Records from a dataset:
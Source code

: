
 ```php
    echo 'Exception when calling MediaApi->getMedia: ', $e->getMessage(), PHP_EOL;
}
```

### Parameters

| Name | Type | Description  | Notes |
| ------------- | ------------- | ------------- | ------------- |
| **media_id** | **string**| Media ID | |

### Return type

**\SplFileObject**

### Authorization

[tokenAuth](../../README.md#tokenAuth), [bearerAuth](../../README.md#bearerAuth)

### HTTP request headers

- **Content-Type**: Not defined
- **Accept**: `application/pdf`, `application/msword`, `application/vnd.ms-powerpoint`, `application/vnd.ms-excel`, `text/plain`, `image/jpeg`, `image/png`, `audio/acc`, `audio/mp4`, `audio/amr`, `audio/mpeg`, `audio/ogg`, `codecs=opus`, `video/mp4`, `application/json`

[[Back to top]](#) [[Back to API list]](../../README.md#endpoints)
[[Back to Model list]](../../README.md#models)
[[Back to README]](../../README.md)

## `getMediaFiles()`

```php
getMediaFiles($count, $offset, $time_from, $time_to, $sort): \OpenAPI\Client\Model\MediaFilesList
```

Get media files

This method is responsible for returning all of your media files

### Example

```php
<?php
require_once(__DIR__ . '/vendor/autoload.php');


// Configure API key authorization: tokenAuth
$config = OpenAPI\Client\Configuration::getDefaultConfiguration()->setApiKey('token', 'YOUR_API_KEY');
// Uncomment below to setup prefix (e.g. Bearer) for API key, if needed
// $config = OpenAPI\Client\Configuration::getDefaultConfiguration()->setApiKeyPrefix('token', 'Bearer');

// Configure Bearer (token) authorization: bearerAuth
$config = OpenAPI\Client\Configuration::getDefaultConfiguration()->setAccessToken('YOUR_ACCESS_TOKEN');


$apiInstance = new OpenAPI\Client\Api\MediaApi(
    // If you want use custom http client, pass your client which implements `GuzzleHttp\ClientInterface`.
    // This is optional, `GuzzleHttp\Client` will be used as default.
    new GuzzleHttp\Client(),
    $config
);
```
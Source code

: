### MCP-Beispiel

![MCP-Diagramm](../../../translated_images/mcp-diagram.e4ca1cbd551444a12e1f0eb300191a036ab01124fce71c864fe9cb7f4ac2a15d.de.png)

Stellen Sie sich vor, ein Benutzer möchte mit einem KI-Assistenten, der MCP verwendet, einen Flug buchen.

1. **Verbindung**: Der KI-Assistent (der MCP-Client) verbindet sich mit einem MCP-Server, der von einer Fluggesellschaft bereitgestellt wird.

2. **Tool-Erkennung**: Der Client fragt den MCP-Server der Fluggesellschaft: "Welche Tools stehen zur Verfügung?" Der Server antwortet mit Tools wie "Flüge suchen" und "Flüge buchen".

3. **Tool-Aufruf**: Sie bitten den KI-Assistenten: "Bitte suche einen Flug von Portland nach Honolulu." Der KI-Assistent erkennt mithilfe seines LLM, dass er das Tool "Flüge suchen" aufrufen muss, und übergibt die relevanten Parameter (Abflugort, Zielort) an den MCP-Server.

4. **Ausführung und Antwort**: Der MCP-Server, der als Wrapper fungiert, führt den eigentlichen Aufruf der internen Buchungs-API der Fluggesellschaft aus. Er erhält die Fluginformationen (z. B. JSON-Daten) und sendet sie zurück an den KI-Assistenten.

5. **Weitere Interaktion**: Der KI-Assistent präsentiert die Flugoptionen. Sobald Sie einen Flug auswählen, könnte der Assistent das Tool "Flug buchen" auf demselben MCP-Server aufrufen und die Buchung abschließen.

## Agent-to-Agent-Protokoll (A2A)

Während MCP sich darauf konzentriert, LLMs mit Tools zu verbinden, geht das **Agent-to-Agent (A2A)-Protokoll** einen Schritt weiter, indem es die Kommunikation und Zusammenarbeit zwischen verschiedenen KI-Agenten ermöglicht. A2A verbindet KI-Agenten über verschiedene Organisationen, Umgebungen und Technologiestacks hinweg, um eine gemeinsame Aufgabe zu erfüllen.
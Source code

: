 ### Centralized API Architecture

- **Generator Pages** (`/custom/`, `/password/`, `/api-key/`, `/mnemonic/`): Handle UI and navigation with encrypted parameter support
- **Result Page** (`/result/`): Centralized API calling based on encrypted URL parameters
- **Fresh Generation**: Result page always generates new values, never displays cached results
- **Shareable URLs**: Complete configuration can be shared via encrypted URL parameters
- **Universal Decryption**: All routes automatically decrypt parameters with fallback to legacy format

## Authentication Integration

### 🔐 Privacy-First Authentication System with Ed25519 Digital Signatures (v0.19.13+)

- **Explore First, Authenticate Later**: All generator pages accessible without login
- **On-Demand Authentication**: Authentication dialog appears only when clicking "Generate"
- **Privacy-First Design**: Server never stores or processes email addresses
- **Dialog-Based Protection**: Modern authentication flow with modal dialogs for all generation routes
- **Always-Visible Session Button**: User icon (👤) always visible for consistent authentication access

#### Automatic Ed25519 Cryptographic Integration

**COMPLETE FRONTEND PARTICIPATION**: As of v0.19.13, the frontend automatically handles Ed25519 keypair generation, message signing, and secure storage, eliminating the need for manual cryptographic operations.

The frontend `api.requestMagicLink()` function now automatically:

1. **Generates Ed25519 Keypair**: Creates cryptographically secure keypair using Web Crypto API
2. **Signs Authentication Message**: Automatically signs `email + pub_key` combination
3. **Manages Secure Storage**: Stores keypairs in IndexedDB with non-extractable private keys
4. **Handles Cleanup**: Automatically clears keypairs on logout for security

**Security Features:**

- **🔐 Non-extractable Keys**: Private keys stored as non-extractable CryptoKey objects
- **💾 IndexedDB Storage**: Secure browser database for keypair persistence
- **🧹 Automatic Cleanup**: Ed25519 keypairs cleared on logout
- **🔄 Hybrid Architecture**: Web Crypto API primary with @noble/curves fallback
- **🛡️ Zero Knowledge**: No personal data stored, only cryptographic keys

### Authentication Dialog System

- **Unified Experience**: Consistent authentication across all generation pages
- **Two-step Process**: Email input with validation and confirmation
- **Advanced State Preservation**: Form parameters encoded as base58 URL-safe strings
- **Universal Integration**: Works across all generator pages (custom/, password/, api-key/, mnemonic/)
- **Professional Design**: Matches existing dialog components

◆ **What to work on**:
Write out the lines of the entries, word for word, from the first through the one containing "### HTTP request headers", and stop at that line.

◆ **Response for this exercise**:
Source code

:
 ```php
    echo 'Exception when calling MediaApi->getMedia: ', $e->getMessage(), PHP_EOL;
}
```

### Parameters

| Name | Type | Description  | Notes |
| ------------- | ------------- | ------------- | ------------- |
| **media_id** | **string**| Media ID | |

### Return type

**\SplFileObject**

### Authorization

[tokenAuth](../../README.md#tokenAuth), [bearerAuth](../../README.md#bearerAuth)

### HTTP request headers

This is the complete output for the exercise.